• _EXERCISE OBJECTIVE_
Repeat exactly, and only, the lines below starting at the line that contains "likelihood and a" and ending at the line that contains "sample space, indexed", inclusive of both.

-------- RECORDS FOR THE TASK

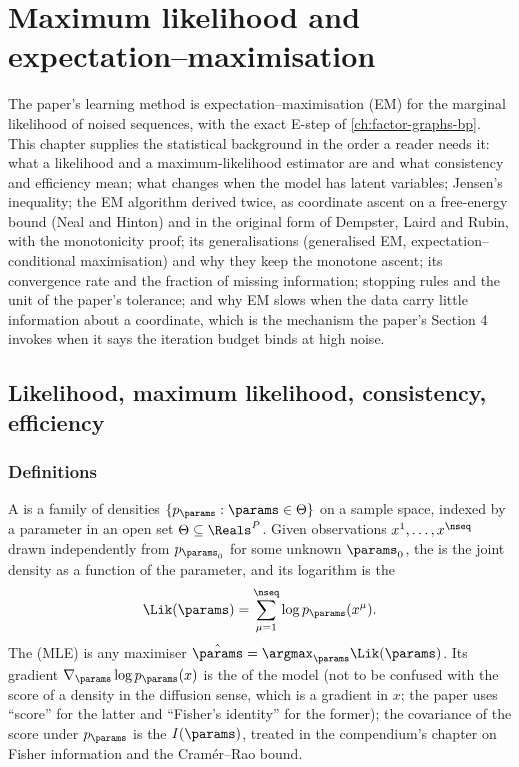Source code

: \chapter{Maximum likelihood and expectation--maximisation}
\label{ch:maximum-likelihood-em}

The paper's learning method is expectation--maximisation (EM) for the marginal
likelihood of noised sequences, with the exact E-step of \cref{ch:factor-graphs-bp}.
This chapter supplies the statistical background in the order a reader needs it: what a
likelihood and a maximum-likelihood estimator are and what consistency and efficiency
mean; what changes when the model has latent variables; Jensen's inequality; the EM
algorithm derived twice, as coordinate ascent on a free-energy bound (Neal and Hinton)
and in the original form of Dempster, Laird and Rubin, with the monotonicity proof;
its generalisations (generalised EM, expectation--conditional maximisation) and why
they keep the monotone ascent; its convergence rate and the fraction of missing
information; stopping rules and the unit of the paper's tolerance; and why EM slows
when the data carry little information about a coordinate, which is the mechanism the
paper's Section 4 invokes when it says the iteration budget binds at high noise.

\section{Likelihood, maximum likelihood, consistency, efficiency}

\subsection{Definitions}

A  is a family of densities $\{p_\params:\params\in\Theta\}$ on a
sample space, indexed by a parameter in an open set $\Theta\subseteq\Reals^P$. Given
observations $x^1,\dots,x^\nseq$ drawn independently from $p_{\params_0}$ for some
unknown  $\params_0$, the  is the joint density as
a function of the parameter, and its logarithm is the 
\begin{equation}
  \Lik(\params)=\sum_{\mu=1}^{\nseq}\log p_\params(x^\mu).
  \label{eq:ml-loglik}
\end{equation}
The  (MLE) is any maximiser
$\hat\params=\argmax_\params\Lik(\params)$. Its gradient $\nabla_\params\log p_\params(x)$
is the  of the model (not to be confused with the score of a density in the
diffusion sense, which is a gradient in $x$; the paper uses ``score'' for the latter and
``Fisher's identity'' for the former); the covariance of the score under $p_\params$ is
the  $I(\params)$, treated in the compendium's chapter on Fisher
information and the Cram\'er--Rao bound.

----------------

• _EXPECTED OUTPUT_
likelihood and a maximum-likelihood estimator are and what consistency and efficiency
mean; what changes when the model has latent variables; Jensen's inequality; the EM
algorithm derived twice, as coordinate ascent on a free-energy bound (Neal and Hinton)
and in the original form of Dempster, Laird and Rubin, with the monotonicity proof;
its generalisations (generalised EM, expectation--conditional maximisation) and why
they keep the monotone ascent; its convergence rate and the fraction of missing
information; stopping rules and the unit of the paper's tolerance; and why EM slows
when the data carry little information about a coordinate, which is the mechanism the
paper's Section 4 invokes when it says the iteration budget binds at high noise.

\section{Likelihood, maximum likelihood, consistency, efficiency}

\subsection{Definitions}

A  is a family of densities $\{p_\params:\params\in\Theta\}$ on a
sample space, indexed by a parameter in an open set $\Theta\subseteq\Reals^P$. Given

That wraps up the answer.